About this task
Go through the lines below. Copy those with "dépendances".

[Items from a data source]
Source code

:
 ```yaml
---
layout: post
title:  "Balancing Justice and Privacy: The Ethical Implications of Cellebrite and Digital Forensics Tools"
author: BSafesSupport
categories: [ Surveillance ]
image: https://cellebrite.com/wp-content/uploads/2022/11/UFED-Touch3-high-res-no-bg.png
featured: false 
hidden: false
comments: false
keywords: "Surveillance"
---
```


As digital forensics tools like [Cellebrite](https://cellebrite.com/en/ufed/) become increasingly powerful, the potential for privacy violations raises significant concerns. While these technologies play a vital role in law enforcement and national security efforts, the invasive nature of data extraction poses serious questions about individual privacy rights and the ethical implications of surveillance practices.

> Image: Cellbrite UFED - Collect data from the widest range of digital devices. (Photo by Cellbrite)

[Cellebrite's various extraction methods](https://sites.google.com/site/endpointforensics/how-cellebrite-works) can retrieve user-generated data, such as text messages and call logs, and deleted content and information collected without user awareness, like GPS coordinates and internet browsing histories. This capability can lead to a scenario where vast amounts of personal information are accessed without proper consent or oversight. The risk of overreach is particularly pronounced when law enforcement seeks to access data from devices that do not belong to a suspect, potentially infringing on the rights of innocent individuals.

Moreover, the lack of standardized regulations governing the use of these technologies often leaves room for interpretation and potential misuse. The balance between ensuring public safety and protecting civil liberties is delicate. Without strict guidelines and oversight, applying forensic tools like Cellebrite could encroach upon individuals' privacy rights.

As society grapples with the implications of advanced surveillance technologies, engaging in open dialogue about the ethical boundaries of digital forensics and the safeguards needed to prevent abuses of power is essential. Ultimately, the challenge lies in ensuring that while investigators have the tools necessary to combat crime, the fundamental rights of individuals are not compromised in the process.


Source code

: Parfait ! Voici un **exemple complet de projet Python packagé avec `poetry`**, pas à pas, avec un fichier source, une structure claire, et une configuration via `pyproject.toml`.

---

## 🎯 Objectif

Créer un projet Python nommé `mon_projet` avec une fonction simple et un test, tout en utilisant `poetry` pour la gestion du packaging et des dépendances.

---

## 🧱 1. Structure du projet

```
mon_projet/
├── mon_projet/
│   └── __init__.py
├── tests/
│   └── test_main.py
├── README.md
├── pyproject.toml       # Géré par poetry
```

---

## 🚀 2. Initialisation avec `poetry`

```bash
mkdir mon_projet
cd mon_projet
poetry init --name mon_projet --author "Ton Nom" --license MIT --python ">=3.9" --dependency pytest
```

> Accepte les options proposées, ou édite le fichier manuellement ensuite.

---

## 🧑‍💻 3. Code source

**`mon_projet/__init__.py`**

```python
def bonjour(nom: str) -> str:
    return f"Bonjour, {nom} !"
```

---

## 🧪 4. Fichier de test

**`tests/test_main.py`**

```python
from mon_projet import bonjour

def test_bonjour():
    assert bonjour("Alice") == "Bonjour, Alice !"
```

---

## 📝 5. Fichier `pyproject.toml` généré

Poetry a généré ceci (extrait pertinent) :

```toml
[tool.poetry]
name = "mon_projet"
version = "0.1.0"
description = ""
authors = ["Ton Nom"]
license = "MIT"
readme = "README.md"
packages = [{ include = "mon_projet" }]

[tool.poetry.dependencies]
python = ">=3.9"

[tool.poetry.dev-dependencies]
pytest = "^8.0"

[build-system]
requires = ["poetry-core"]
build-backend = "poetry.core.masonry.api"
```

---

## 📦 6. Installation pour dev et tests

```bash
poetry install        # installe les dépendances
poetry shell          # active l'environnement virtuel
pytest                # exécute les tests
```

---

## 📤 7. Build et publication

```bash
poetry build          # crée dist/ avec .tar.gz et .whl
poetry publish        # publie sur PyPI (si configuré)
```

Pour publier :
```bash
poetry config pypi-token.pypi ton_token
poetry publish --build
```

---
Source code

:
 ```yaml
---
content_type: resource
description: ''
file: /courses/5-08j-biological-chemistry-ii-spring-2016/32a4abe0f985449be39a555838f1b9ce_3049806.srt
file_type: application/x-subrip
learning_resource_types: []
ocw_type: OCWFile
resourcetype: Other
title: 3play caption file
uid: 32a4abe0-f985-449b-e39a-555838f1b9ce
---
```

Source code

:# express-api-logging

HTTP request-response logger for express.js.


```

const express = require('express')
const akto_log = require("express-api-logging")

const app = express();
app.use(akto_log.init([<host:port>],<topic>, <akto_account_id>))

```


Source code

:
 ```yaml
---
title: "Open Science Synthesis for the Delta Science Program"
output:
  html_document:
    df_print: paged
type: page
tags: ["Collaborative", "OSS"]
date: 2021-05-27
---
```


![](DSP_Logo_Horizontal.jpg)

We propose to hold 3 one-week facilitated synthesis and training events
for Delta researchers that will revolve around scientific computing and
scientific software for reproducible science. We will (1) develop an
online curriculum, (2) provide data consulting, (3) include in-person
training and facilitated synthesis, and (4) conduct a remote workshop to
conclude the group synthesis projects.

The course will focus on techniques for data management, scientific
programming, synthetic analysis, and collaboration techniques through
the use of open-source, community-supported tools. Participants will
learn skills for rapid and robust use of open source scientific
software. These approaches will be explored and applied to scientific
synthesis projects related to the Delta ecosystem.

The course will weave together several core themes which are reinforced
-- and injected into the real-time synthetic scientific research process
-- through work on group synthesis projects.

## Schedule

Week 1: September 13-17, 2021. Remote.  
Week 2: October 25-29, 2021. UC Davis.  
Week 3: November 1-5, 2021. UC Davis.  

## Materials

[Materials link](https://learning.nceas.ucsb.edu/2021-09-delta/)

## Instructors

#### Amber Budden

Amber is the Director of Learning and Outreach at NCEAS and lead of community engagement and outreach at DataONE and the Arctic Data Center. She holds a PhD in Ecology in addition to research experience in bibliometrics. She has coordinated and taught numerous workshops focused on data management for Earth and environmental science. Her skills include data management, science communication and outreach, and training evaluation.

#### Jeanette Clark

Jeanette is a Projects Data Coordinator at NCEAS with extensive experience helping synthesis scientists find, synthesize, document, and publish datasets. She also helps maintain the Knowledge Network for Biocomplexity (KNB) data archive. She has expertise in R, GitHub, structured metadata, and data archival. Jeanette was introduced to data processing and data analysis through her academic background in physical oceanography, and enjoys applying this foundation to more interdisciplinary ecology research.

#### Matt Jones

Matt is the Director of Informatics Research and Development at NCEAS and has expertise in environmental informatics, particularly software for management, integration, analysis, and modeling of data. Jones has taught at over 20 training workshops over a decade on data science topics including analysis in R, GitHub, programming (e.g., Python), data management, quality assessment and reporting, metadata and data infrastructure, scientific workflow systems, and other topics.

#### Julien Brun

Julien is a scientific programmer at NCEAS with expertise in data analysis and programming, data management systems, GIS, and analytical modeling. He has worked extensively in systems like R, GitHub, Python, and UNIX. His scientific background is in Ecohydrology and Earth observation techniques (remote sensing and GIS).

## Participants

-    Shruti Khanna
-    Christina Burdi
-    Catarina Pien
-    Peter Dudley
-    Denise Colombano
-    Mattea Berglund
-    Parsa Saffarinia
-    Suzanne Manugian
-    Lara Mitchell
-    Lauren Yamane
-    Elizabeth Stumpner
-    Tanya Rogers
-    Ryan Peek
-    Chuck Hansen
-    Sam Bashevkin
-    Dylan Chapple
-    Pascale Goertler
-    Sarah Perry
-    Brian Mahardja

Expected answer
Créer un projet Python nommé `mon_projet` avec une fonction simple et un test, tout en utilisant `poetry` pour la gestion du packaging et des dépendances.
poetry install        # installe les dépendances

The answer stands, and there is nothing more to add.